El cuerpo de la madre, que debería sentirse sagrado, en ese instante se sintió como lo más lujurioso del mundo. Esa imagen aumentó el sentimiento de perversión y avivó su deseo.
Quería ver ese rostro que lo llamaba con excitación, pero en el estado actual no había otra manera.
Herdin la presionó con más fuerza para escuchar aún más esa voz que le suplicaba. Entonces, de la boca de ella escapó un gemido que parecía un lamento.
Bleier lo sujetó desesperadamente de los brazos y suplicó.
—¡Herdin! Despacio, hágalo despacio.
—Porque… no es bueno… para el bebé…
Herdin se detuvo un instante ante la palabra bebé y se burló de sí mismo.
Dicen que a otros tipos se les enfría la libido al ver el vientre crecido de sus esposas, ¿por qué a mí me resulta más difícil controlar el deseo que de costumbre?
Al tocar su vientre prominente, se hacía realidad el hecho de que la semilla que él había plantado estaba creciendo dentro de esta mujer.
Al mismo tiempo, surgió una sensación de plenitud, como si poseyera completamente a esta mujer, y junto a ella, un cruel deseo sádico de atormentarla aún más.
Pero no debía hacerlo.
Calmando el deseo hirviente mientras acariciaba el vientre de ella, la abrazó y se movió lentamente, rozando con sus labios los hombros y la espalda blanca.
El movimiento lento, como si nadaran en agua caliente, estimuló a ambos como las ondas de una marea tranquila.
Como no había nada de qué sujetarse delante, Bleier no tuvo más remedio que colgarse de los fuertes brazos que la rodeaban.
Cada vez que él se movía, la sensación que la asfixiaba hacía que su visión parpadeara en blanco. Era imposible recuperar la conciencia. Sin saber exactamente qué era lo que quería, solo llamaba desesperadamente su nombre.

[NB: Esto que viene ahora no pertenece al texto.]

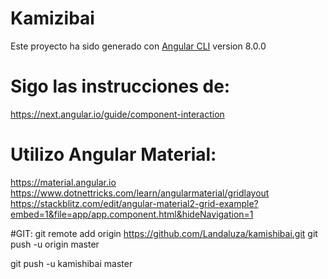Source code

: # Kamizibai
Este proyecto ha sido generado con [Angular CLI](https://github.com/angular/angular-cli) version 8.0.0

# Sigo las instrucciones de:
https://next.angular.io/guide/component-interaction


# Utilizo Angular Material:
https://material.angular.io
https://www.dotnettricks.com/learn/angularmaterial/gridlayout
https://stackblitz.com/edit/angular-material2-grid-example?embed=1&file=app/app.component.html&hideNavigation=1



#GIT:
git remote add origin https://github.com/Landaluza/kamishibai.git
git push -u origin master

git push -u kamishibai master



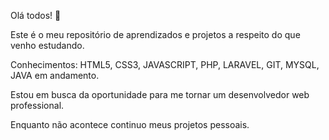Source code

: Olá todos! 👋

Este é o meu repositório de aprendizados e projetos a respeito do que venho estudando.

Conhecimentos: HTML5, CSS3, JAVASCRIPT, PHP, LARAVEL, GIT, MYSQL, JAVA em andamento.

Estou em busca da oportunidade para me tornar um desenvolvedor web professional.

 Enquanto não acontece continuo meus projetos pessoais.
 
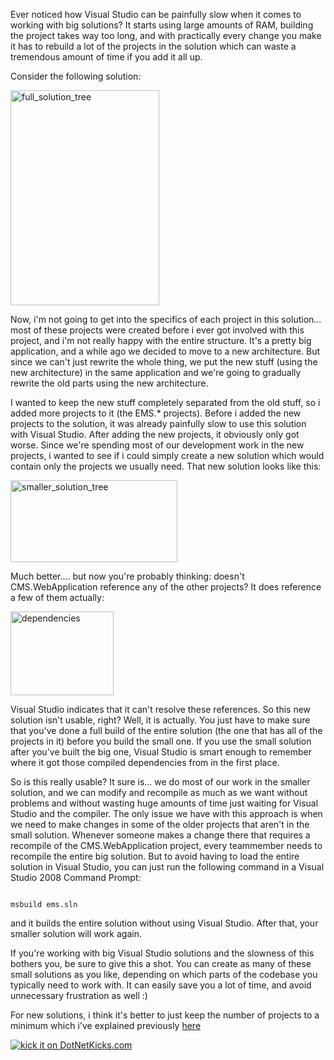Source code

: Ever noticed how Visual Studio can be painfully slow when it comes to working with big solutions? It starts using large amounts of RAM, building the project takes way too long, and with practically every change you make it has to rebuild a lot of the projects in the solution which can waste a tremendous amount of time if you add it all up.

Consider the following solution:

<img src="/blog/wp-content/uploads/2008/12/full_solution_tree.png" alt="full_solution_tree" title="full_solution_tree" width="238" height="344" />

Now, i'm not going to get into the specifics of each project in this solution... most of these projects were created before i ever got involved with this project, and i'm not really happy with the entire structure.  It's a pretty big application, and a while ago we decided to move to a new architecture.  But since we can't just rewrite the whole thing, we put the new stuff (using the new architecture) in the same application and we're going to gradually rewrite the old parts using the new architecture.  

I wanted to keep the new stuff completely separated from the old stuff, so i added more projects to it (the EMS.* projects).  Before i added the new projects to the solution, it was already painfully slow to use this solution with Visual Studio.  After adding the new projects, it obviously only got worse.  Since we're spending most of our development work in the new projects, i wanted to see if i could simply create a new solution which would contain only the projects we usually need.  That new solution looks like this:

<img src="/blog/wp-content/uploads/2008/12/smaller_solution_tree.png" alt="smaller_solution_tree" title="smaller_solution_tree" width="267" height="131"  />

Much better.... but now you're probably thinking: doesn't CMS.WebApplication reference any of the other projects? It does reference a few of them actually:

<img src="/blog/wp-content/uploads/2008/12/dependencies.png" alt="dependencies" title="dependencies" width="165" height="134" />

Visual Studio indicates that it can't resolve these references.  So this new solution isn't usable, right? Well, it is actually.  You just have to make sure that you've done a full build of the entire solution (the one that has all of the projects in it) before you build the small one.  If you use the small solution after you've built the big one, Visual Studio is smart enough to remember where it got those compiled dependencies from in the first place.

So is this really usable? It sure is... we do most of our work in the smaller solution, and we can modify and recompile as much as we want without problems and without wasting huge amounts of time just waiting for Visual Studio and the compiler.  The only issue we have with this approach is when we need to make changes in some of the older projects that aren't in the small solution.  Whenever someone makes a change there that requires a recompile of the CMS.WebApplication project, every teammember needs to recompile the entire big solution.  But to avoid having to load the entire solution in Visual Studio, you can just run the following command in a Visual Studio 2008 Command Prompt:

<code>
msbuild ems.sln
</code>

and it builds the entire solution without using Visual Studio.  After that, your smaller solution will work again.

If you're working with big Visual Studio solutions and the slowness of this bothers you, be sure to give this a shot.  You can create as many of these small solutions as you like, depending on which parts of the codebase you typically need to work with.  It can easily save you a lot of time, and avoid unnecessary frustration as well :)

For new solutions, i think it's better to just keep the number of projects to a minimum which i've explained previously <a href="/blog/2008/07/many-projects-dont-lead-to-a-good-solution/">here</a>

<a href="http://www.dotnetkicks.com/kick/?url=http%3a%2f%2fdavybrion.com%2fblog%2f2008%2f12%2ftired-of-working-with-big-visual-studio-solutions%2f"><img src="http://www.dotnetkicks.com/Services/Images/KickItImageGenerator.ashx?url=http%3a%2f%2fdavybrion.com%2fblog%2f2008%2f12%2ftired-of-working-with-big-visual-studio-solutions%2f" border="0" alt="kick it on DotNetKicks.com" /></a>
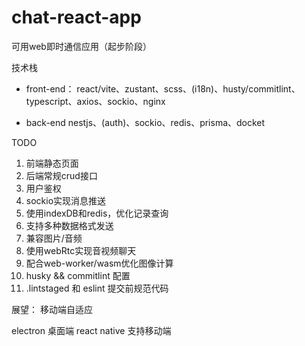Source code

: # chat-react-app

可用web即时通信应用（起步阶段）

技术栈
- front-end：
    react/vite、zustant、scss、(i18n)、husty/commitlint、typescript、axios、sockio、nginx

- back-end
    nestjs、(auth)、sockio、redis、prisma、docket

TODO

1. 前端静态页面
2. 后端常规crud接口
3. 用户鉴权
4. sockio实现消息推送
5. 使用indexDB和redis，优化记录查询
6. 支持多种数据格式发送
7. 兼容图片/音频
8. 使用webRtc实现音视频聊天
9. 配合web-worker/wasm优化图像计算
10. husky && commitlint 配置
11. .lintstaged 和 eslint 提交前规范代码

展望：
移动端自适应

electron 桌面端
react native 支持移动端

Porque solo él podía saciar esta sed que rara vez se aplacaba.
Los gemidos de Bleier, que habían ido en aumento, se detuvieron en un momento dado con un sonido similar a un grito. Al mismo tiempo, Herdin soltó un gemido ronco y mordió el hombro de ella.
Él besó repetidamente el hombro de Bleier hasta que su cuerpo, que temblaba violentamente, se tranquilizó, y luego la separó de sí para recostarla cuidadosamente en la cama.
Antes de que Bleier pudiera sentir el vacío del calor que los unía, el pecho de él envolvió su espalda.
—¿Cómo está el bebé?
Herdin superpuso su mano sobre la de Bleier, quien revisaba primero el estado del niño. Sin embargo, el bebé, que había estado moviéndose hasta hace un momento, se quedó tranquilo en cuanto sintió la mano del padre.
—… Creo que está bien.
Tan pronto como terminó la respuesta de Bleier, un calor ardiente la invadió.
Bleier soltó un gemido y apretó las sábanas. Acto seguido, el aliento brusco de él se dispersó en su oído y una sensación similar a una marea la azotó.
En medio de su conciencia que se desvanecía, Bleier pensó distraídamente.
Que esto era simplemente pagar el precio prometido a este hombre.
Ignorando el latido acelerado de su propio corazón.